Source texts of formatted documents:
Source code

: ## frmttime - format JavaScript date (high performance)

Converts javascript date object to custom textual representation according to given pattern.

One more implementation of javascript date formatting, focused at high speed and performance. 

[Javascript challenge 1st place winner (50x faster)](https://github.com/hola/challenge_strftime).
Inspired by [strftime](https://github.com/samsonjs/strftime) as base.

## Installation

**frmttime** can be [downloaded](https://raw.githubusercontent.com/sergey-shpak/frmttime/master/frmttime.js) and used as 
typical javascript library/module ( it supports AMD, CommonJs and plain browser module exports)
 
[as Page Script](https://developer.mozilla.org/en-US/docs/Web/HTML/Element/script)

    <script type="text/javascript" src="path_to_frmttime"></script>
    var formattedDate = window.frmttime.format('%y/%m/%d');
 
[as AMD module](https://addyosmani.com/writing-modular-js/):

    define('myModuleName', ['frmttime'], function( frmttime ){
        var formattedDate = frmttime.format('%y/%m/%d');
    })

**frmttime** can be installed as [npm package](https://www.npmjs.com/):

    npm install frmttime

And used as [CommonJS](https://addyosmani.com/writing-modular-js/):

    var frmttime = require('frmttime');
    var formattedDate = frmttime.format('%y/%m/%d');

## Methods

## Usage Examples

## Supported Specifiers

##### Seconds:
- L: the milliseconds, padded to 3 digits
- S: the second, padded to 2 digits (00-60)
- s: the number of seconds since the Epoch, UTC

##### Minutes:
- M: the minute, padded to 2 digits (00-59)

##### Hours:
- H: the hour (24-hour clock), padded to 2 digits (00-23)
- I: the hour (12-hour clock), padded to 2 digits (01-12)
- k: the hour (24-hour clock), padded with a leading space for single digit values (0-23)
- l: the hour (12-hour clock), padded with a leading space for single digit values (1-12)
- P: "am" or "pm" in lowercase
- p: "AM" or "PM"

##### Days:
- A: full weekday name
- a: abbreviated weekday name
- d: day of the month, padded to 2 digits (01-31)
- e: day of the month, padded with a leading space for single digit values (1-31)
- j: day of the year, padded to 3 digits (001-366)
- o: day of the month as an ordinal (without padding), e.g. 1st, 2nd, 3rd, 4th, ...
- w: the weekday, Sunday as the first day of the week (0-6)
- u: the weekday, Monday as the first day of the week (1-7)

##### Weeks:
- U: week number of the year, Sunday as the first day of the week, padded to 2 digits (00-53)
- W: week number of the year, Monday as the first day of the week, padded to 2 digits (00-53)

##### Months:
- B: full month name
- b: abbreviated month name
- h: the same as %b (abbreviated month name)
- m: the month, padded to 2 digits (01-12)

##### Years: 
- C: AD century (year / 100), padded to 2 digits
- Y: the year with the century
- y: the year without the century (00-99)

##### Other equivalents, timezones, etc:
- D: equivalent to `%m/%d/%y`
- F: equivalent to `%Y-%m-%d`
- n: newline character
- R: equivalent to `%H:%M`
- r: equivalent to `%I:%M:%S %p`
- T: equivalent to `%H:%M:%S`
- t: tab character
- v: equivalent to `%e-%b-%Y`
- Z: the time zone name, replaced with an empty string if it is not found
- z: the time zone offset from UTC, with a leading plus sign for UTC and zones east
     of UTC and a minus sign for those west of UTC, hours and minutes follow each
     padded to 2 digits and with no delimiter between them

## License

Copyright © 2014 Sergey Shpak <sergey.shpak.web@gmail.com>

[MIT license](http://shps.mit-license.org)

**Task objective:**
All lines above from the line with "- T: equivalent" through the line with "- z: the time zone offset", both included, are to be set down exactly, with nothing else.

**Exercise answer:**
- T: equivalent to `%H:%M:%S`
- t: tab character
- v: equivalent to `%e-%b-%Y`
- Z: the time zone name, replaced with an empty string if it is not found
- z: the time zone offset from UTC, with a leading plus sign for UTC and zones east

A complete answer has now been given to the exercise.